FIR Quashing under Section 482: When and How

Home / Blog / Apr 19, 2026

An FIR isn’t a conviction — but it’s a stain that follows you. Job applications, visas, background checks all surface it. When an FIR is baseless, malicious, or filed on a fabricated story, you can ask the High Court to quash it under Section 482 of the CrPC (now Section 528 BNSS).

The legal foundation

Section 482 preserves the inherent power of the High Court to prevent abuse of process. The leading authority is State of Haryana v. Bhajan Lal (1992), which lists seven categories of cases where quashing is justified — including FIRs that, on their face, disclose no offence, or that are manifestly mala fide.
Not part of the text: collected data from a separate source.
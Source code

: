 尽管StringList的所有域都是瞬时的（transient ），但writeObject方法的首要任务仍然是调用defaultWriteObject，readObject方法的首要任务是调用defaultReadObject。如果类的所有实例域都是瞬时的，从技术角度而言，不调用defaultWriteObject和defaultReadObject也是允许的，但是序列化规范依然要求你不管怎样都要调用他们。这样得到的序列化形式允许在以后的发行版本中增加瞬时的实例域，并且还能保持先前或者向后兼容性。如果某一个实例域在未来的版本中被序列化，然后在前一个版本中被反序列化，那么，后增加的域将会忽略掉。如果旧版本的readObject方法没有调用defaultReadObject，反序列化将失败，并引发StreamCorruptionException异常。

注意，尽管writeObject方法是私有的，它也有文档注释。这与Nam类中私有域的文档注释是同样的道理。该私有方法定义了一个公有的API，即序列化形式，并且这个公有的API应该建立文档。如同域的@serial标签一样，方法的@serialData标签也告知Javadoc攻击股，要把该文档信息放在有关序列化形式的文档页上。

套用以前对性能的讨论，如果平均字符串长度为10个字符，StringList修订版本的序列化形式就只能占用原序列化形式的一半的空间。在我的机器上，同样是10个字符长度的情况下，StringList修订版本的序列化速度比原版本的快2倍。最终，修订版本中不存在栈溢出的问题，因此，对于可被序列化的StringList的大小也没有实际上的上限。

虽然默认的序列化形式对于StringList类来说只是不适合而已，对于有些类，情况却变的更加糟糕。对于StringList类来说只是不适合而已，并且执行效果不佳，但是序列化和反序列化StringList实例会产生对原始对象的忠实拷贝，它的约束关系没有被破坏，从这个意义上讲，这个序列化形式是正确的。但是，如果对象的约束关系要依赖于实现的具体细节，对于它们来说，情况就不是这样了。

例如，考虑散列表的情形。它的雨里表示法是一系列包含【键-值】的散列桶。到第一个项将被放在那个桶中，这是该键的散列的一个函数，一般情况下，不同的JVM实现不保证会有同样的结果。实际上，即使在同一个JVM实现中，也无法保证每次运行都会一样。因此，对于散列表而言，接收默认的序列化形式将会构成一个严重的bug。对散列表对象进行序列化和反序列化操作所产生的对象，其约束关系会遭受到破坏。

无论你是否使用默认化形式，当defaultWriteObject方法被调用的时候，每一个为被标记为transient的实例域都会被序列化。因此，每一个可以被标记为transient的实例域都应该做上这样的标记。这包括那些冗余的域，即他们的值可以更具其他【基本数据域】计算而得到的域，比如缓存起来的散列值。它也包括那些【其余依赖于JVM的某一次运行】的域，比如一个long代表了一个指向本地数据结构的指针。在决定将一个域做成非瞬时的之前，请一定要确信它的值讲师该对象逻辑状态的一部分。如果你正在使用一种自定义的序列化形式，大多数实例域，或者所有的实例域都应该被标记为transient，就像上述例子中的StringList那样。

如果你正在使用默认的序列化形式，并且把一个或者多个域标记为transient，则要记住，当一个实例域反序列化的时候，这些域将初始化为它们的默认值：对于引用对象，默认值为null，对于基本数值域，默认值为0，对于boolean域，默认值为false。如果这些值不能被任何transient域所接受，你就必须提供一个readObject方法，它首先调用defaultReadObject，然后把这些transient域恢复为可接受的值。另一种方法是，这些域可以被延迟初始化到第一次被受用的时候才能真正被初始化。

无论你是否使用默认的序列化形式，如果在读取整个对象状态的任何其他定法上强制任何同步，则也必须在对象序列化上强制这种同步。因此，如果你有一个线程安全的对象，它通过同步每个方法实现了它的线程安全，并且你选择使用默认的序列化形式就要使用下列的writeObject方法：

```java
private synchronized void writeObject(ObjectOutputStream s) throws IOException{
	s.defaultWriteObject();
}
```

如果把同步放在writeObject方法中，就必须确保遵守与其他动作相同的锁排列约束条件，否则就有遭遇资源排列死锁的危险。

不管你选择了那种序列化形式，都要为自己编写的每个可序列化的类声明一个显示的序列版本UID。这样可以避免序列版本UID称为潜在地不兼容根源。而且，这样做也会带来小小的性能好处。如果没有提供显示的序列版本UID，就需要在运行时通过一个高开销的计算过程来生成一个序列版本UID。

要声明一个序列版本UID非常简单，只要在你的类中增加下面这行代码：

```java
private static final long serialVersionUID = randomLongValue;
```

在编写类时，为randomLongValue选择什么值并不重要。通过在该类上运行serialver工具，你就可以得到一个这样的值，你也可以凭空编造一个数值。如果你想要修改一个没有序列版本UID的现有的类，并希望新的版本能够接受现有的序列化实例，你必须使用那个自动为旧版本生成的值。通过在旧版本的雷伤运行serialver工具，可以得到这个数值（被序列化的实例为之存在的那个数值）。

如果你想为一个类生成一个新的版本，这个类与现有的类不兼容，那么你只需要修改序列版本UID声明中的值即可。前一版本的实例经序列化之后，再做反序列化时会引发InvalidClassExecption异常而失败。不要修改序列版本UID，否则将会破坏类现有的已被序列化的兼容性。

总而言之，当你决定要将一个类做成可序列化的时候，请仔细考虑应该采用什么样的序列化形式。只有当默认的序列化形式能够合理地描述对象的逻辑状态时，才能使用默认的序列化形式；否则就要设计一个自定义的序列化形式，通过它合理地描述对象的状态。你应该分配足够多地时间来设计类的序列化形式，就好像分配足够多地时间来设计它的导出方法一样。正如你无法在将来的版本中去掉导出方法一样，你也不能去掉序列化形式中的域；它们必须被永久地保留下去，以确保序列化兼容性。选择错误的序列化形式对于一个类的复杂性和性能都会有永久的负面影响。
When quashing is realistic

  • No offence made out: the allegations, even if true, don’t constitute a crime.
  • Mala fide intent: the FIR is a counter-blast to a civil dispute or personal vendetta.
  • Settlement between parties: in compoundable offences (and some non-compoundable, with court approval).
  • Civil dispute dressed up as criminal: recovery cases turned into cheating allegations, contractual disputes painted as criminal breach of trust.

The procedure

  1. File a petition under Section 482 in the High Court with jurisdiction.
  2. Attach the FIR, the chargesheet (if filed), and supporting documents.
  3. Issue notice to the state and the complainant.
  4. The court hears both sides and decides whether continued prosecution would be abuse of process.

What it costs and how long it takes

Lawyer’s fee for an FIR-quashing petition typically starts at ₹25,000 and can run higher for complex matters. Most petitions resolve in 6–15 months depending on the High Court’s workload.

Don’t wait

The longer an FIR sits, the more damaging it becomes. If you have grounds, file early.